COURSE UNIT: Social and Professional Issues in Information Technology

COURSE CODE: UCI 401

NAME: LAWRENE CHEPKOECH

ADMISSION NUMBER: SED/AR/00389/017

WEEK SIX.
1. History of computing

Before 1935, a computer was a person who performed arithmetic calculations.

Between 1935 and 1945 the definition referred to a machine, rather than a person. The

modern machine definition is based on von Neumann's concepts defines it as a device

that accepts input, processes data, stores data, and produces output.

We have gone from the vacuum tube to the transistor, to the microchip. Then the

microchip started talking to the modem. Now we exchange text, sound, photos and

movies in a digital environment.

14th C. - Abacus - an instrument for performing calculations by sliding counters along

rods or in grooves.

17th C. - Slide rule - a manual device used for calculation that consists in its simple

form of a ruler and a movable middle piece which are graduated with similar

logarithmic scales.

1642 - Percaline-a mechanical calculator built by Blaise Pascal, a 17th century

mathematician, for whom the Pascal computer programming language was named.

1804 - Jacquard loom - a loom programmed with punched cards invented by Joseph

Marie Jacquard

1850 - Difference Engine, Analytical Engine - Charles Babbage and Ada Byron

Babbage's description, in 1837, of the Analytical Engine, a hand cranked, mechanical

digital computer anticipated virtually every aspect of present-day computers. It wasn't

until over a 100 years later that another all-purpose computer was conceived. Sketch

of the Engine and notes by Ada Byron King, Countess of Lovelace.


1939 -1942 - Atanasoff Berry Computer - built at Iowa State by Prof. John V.

Atanasoff and graduate student Clifford Berry. Represented several "firsts" in

computing, including a binary system of arithmetic, parallel processing, regenerative

memory, separation of memory and computing functions, and more. Weighed 750 lbs.

and had a memory storage of 3,000 bits (0.4K). Recorded numbers by scorching

marks into cards as it worked through a problem.

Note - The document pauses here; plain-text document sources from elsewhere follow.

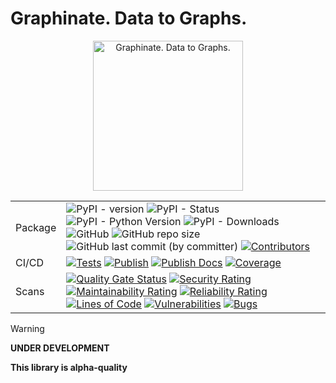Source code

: # Graphinate. Data to Graphs.

<p style="text-align:center;">
  <img height="240" src="https://github.com/erivlis/graphinate/assets/9897520/11038b61-ae26-4b1d-b3ff-37a620312ced" alt="Graphinate. Data to Graphs.">
</p>

<table>
  <tr style="vertical-align: middle;">
    <td>Package</td>
    <td>
      <img alt="PyPI - version" src="https://img.shields.io/pypi/v/graphinate">
      <img alt="PyPI - Status" src="https://img.shields.io/pypi/status/graphinate">
      <img alt="PyPI - Python Version" src="https://img.shields.io/pypi/pyversions/graphinate">
      <img alt="PyPI - Downloads" src="https://img.shields.io/pypi/dd/graphinate">
      <br>
      <img alt="GitHub" src="https://img.shields.io/github/license/erivlis/graphinate">
      <img alt="GitHub repo size" src="https://img.shields.io/github/repo-size/erivlis/graphinate">
      <img alt="GitHub last commit (by committer)" src="https://img.shields.io/github/last-commit/erivlis/graphinate">
      <a href="https://github.com/erivlis/graphinate/graphs/contributors"><img alt="Contributors" src="https://img.shields.io/github/contributors/erivlis/graphinate.svg"></a>
    </td>
  </tr>
  <tr>
    <td>CI/CD</td>
    <td>
      <a href="https://github.com/erivlis/graphinate/actions/workflows/test.yml"><img alt="Tests" src="https://github.com/erivlis/graphinate/actions/workflows/test.yml/badge.svg?branch=master"></a>
      <a href="https://github.com/erivlis/graphinate/actions/workflows/publish.yml"><img alt="Publish" src="https://github.com/erivlis/graphinate/actions/workflows/publish.yml/badge.svg"></a>
      <a href="https://github.com/erivlis/graphinate/actions/workflows/publish-docs.yaml"><img alt="Publish Docs" src="https://github.com/erivlis/graphinate/actions/workflows/publish-docs.yaml/badge.svg"></a>
      <a href="https://codecov.io/gh/erivlis/graphinate"><img alt="Coverage" src="https://codecov.io/gh/erivlis/graphinate/graph/badge.svg?token=POODT8M9NV"/></a>
    </td>
  </tr>
  <tr>
    <td>Scans</td>
    <td>
      <a href="https://sonarcloud.io/summary/new_code?id=erivlis_graphinate"><img alt="Quality Gate Status" src="https://sonarcloud.io/api/project_badges/measure?project=erivlis_graphinate&metric=alert_status"></a>
      <a href="https://sonarcloud.io/summary/new_code?id=erivlis_graphinate"><img alt="Security Rating" src="https://sonarcloud.io/api/project_badges/measure?project=erivlis_graphinate&metric=security_rating"></a>
      <a href="https://sonarcloud.io/summary/new_code?id=erivlis_graphinate"><img alt="Maintainability Rating" src="https://sonarcloud.io/api/project_badges/measure?project=erivlis_graphinate&metric=sqale_rating"></a>
      <a href="https://sonarcloud.io/summary/new_code?id=erivlis_graphinate"><img alt="Reliability Rating" src="https://sonarcloud.io/api/project_badges/measure?project=erivlis_graphinate&metric=reliability_rating"></a>
      <br>
      <a href="https://sonarcloud.io/summary/new_code?id=erivlis_graphinate"><img alt="Lines of Code" src="https://sonarcloud.io/api/project_badges/measure?project=erivlis_graphinate&metric=ncloc"></a>
      <a href="https://sonarcloud.io/summary/new_code?id=erivlis_graphinate"><img alt="Vulnerabilities" src="https://sonarcloud.io/api/project_badges/measure?project=erivlis_graphinate&metric=vulnerabilities"></a>
      <a href="https://sonarcloud.io/summary/new_code?id=erivlis_graphinate"><img alt="Bugs" src="https://sonarcloud.io/api/project_badges/measure?project=erivlis_graphinate&metric=bugs"></a>
    </td>
  </tr>
</table>

> [!WARNING]
>
> **UNDER DEVELOPMENT**
>
> **This library is alpha-quality**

1940s - Colossus - a vacuum tube computing machine which broke Hitler's codes

during WW II. It was instrumental in helping Turing break the German's codes during

WW II to turn the tide of the war. In the summer of 1939, a small group of scholars

became codebreakers, working at Bletchley Part in England. This group of pioneering

codebreakers helped shorten the war and changed the course of history.

1946 - ENIAC - World's first electronic, large scale, general-purpose computer, built

by Mauchly and Eckert, and activated at the University of Pennsylvania in 1946.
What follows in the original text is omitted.